星系防衛軍の駆逐艦が情報軍の支援任務に就くことは稀だが、逆もまた然りである。情報軍が星系防衛軍の支援を要請することもほとんどない。情報軍がEXUのような実力を行使する際は彼ら自身がノウハウを持った機材と人員を投入する。特殊作戦とはそういうものなのだ。リガルの目から見ても、足並みの揃わない編成で困難な任務に挑むのは無謀だった。それでも<ファーベンス>がこうして任務に従事しているのであれば、それは情報軍が要請したからで、リガルの身柄を拘束するのは年金の不正受給が理由であるなら大仰に過ぎるというものだろう。世紀の大怪盗でもあるまいし。だがそこにこそ今回の一件について核心に近い意味がある気がする。
情報軍が星系防衛軍に作戦の存在を報せてしまうリスクを取った。つまりカルツィオにも余裕がないのではないか? 退役軍人をありもしない罪状で拘束するというのは、そのまま事実として受け入れるには稚拙きわまりない。彼はなにがしかの理由があってリガルという人物を確保する必要が生じ、そのために冤罪を被せて合法的に拉致、隔離することに成功した。
ミステリー小説で通用しそうなくらいには筋が通っている説明に思えるし、他に納得のいく説明が思いつかない。追い詰められたカルツィオの計画は綿密なものではなく速度を重視したものであったため、ありあわせの人員、手元にあったEXUの作戦を星系防衛軍に支援させることでリスクを補填したのだ。
あれこれと考えていると出し抜けにハッチが開く。照明を暗くしていたため、廊下から突き刺す明かりに目を細めながら体を起こす。シルエットから察するに、立っているのはカルツィオ中佐らしい。細長い航宙服姿は死刑執行官のようだ。

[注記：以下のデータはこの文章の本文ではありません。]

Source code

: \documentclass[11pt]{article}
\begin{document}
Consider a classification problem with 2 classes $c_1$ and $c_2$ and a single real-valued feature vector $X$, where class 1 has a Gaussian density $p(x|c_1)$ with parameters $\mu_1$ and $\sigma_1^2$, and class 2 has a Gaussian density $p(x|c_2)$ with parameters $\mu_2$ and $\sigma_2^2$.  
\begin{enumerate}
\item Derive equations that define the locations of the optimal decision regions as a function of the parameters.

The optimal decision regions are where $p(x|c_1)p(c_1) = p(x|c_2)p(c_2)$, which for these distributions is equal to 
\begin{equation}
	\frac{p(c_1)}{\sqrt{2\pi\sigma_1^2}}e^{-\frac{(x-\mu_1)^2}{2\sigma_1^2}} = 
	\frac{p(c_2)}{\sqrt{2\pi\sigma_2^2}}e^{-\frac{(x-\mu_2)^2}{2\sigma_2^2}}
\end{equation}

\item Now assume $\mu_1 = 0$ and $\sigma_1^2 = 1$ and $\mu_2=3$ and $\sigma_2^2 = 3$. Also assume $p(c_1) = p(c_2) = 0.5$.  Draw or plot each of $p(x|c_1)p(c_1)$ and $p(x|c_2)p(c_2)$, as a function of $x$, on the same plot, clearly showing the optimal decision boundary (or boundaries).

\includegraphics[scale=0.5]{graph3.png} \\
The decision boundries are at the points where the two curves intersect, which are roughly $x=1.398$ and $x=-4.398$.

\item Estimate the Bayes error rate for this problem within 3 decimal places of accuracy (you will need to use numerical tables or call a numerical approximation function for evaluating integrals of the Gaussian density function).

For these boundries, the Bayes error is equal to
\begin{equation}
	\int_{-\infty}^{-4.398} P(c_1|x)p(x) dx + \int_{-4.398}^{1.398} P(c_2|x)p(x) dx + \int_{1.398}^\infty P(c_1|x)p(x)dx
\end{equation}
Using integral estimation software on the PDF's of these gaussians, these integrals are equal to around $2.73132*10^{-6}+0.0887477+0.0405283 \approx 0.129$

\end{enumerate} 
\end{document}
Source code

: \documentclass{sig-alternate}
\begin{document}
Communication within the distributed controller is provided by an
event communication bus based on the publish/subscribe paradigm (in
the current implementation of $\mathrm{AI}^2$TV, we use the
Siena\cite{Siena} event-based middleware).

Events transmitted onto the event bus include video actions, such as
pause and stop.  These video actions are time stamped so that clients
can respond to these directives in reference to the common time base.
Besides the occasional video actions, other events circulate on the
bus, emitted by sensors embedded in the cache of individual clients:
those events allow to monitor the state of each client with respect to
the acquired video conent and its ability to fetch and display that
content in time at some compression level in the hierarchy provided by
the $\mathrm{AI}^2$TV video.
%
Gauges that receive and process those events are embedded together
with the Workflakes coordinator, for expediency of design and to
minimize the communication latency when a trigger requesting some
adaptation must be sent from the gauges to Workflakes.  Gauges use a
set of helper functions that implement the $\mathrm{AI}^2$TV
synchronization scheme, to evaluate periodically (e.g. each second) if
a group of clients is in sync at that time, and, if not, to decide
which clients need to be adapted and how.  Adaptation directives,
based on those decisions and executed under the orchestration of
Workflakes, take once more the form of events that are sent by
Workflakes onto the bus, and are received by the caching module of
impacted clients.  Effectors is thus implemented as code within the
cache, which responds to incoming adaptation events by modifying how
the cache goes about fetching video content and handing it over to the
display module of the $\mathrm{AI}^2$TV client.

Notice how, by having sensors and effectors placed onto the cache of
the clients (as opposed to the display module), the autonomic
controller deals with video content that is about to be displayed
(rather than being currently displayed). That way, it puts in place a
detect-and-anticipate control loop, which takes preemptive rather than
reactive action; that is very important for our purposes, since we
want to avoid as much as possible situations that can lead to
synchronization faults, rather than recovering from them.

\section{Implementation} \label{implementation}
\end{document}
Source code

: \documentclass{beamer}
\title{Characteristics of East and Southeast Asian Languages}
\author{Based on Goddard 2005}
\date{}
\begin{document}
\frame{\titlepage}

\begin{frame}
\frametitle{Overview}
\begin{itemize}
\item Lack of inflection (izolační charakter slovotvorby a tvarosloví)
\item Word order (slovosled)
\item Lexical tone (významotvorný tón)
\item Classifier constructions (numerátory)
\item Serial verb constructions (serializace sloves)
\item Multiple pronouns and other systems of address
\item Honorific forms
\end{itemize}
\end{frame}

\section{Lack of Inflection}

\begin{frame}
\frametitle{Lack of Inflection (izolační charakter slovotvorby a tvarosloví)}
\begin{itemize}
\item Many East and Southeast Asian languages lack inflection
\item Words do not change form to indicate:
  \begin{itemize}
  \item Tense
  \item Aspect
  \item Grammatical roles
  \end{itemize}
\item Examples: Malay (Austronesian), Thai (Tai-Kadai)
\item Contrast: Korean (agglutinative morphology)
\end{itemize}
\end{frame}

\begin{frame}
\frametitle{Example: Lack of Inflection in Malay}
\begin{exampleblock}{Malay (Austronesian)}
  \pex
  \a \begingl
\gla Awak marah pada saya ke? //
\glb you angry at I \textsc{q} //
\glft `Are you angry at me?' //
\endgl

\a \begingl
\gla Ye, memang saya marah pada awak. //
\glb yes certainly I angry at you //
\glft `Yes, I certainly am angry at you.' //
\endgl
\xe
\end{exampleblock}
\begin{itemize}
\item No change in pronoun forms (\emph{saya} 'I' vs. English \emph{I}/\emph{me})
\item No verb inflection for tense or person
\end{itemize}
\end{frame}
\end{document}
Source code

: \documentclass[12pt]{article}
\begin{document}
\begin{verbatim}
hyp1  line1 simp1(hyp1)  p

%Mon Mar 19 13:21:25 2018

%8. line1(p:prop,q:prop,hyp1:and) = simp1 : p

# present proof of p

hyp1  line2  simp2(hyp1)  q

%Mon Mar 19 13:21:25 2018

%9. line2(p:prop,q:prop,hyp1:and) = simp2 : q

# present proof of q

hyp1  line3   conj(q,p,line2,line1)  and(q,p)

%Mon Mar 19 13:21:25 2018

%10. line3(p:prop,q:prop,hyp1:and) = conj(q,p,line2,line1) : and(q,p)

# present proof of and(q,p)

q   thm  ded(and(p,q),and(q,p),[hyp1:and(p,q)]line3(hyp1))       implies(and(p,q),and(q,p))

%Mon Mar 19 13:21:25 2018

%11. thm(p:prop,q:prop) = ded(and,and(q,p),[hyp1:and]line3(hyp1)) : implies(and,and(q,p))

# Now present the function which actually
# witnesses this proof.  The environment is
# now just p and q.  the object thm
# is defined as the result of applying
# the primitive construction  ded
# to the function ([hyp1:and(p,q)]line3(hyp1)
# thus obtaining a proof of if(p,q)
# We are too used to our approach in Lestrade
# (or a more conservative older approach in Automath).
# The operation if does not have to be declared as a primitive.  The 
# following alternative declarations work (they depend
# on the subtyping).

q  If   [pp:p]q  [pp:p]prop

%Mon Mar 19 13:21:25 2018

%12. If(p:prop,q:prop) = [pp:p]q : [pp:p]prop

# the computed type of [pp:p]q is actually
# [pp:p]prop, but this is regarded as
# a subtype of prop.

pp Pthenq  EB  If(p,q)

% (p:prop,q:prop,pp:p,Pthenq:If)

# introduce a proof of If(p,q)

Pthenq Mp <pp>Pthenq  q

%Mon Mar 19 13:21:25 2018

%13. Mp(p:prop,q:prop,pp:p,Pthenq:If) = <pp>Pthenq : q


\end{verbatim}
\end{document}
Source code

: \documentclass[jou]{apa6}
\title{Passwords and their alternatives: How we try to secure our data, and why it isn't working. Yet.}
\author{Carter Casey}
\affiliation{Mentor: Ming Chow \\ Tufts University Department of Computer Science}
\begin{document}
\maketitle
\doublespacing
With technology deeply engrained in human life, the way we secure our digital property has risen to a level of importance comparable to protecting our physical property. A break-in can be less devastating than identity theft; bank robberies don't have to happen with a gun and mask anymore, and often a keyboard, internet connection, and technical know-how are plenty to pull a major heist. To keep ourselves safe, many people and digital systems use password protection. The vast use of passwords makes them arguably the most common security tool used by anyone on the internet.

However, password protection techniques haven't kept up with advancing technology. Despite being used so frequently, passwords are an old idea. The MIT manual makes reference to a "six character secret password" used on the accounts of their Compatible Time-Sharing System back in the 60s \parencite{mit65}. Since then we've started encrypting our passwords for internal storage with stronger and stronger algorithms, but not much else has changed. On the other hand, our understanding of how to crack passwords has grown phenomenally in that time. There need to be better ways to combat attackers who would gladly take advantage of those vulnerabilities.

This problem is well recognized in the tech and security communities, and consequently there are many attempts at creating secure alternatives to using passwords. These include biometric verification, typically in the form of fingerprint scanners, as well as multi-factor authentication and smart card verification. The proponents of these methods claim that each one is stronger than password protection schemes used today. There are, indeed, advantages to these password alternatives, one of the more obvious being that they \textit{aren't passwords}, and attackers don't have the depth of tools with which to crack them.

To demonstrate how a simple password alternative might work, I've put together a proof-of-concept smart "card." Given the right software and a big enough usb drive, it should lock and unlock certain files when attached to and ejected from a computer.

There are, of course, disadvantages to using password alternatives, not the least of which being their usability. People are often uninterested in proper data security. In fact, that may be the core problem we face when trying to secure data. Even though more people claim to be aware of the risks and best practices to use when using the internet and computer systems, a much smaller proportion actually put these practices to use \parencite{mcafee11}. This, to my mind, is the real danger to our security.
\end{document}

リガルは向こうからははっきりと見えているはずの自分の顔に精一杯の嫌悪感を浮かべてみせた。
「腹は減っているか、大尉?」
「拉致監禁の重罪を犯した人間にしては親切な申し出だ」寝台の端に腰かけてうなじを掻く。「できれば自宅でゆっくりと飯を食べたいんだけどな」
「既に<ファーベンス>はメキシコ・プライムの衛星軌道を離れている。君があの家に帰ることはもうないだろう」
うすうす考えていた可能性を現実として告げられ、リガルは落胆を禁じ得なかった。そして一層の恨みを込めた目でカルツィオを睨むが、彼は意にも介さずに体を傾けて部屋を出るようリガルへ促す。
「君は怒り心頭に発しているだろうが、事は急を要する。とにかく状況を伝えたい。ついてきたまえ」
このまま部屋の中に引きこもっていようかとも考えたが、カルツィオの背中はリガルの追随を確信していた。
怒りに身を任せて寝台を立ち、部屋を出る。
驚いたことに、EXUの面々は誰もいなかった。カルツィオには、リガルが暴力的な手段に訴えるという可能性は考えられないらしい。それが事実であるだけに、見透かされたような憤懣は溜まる一方だ。そして実際に、おとなしく従っている自分がいる。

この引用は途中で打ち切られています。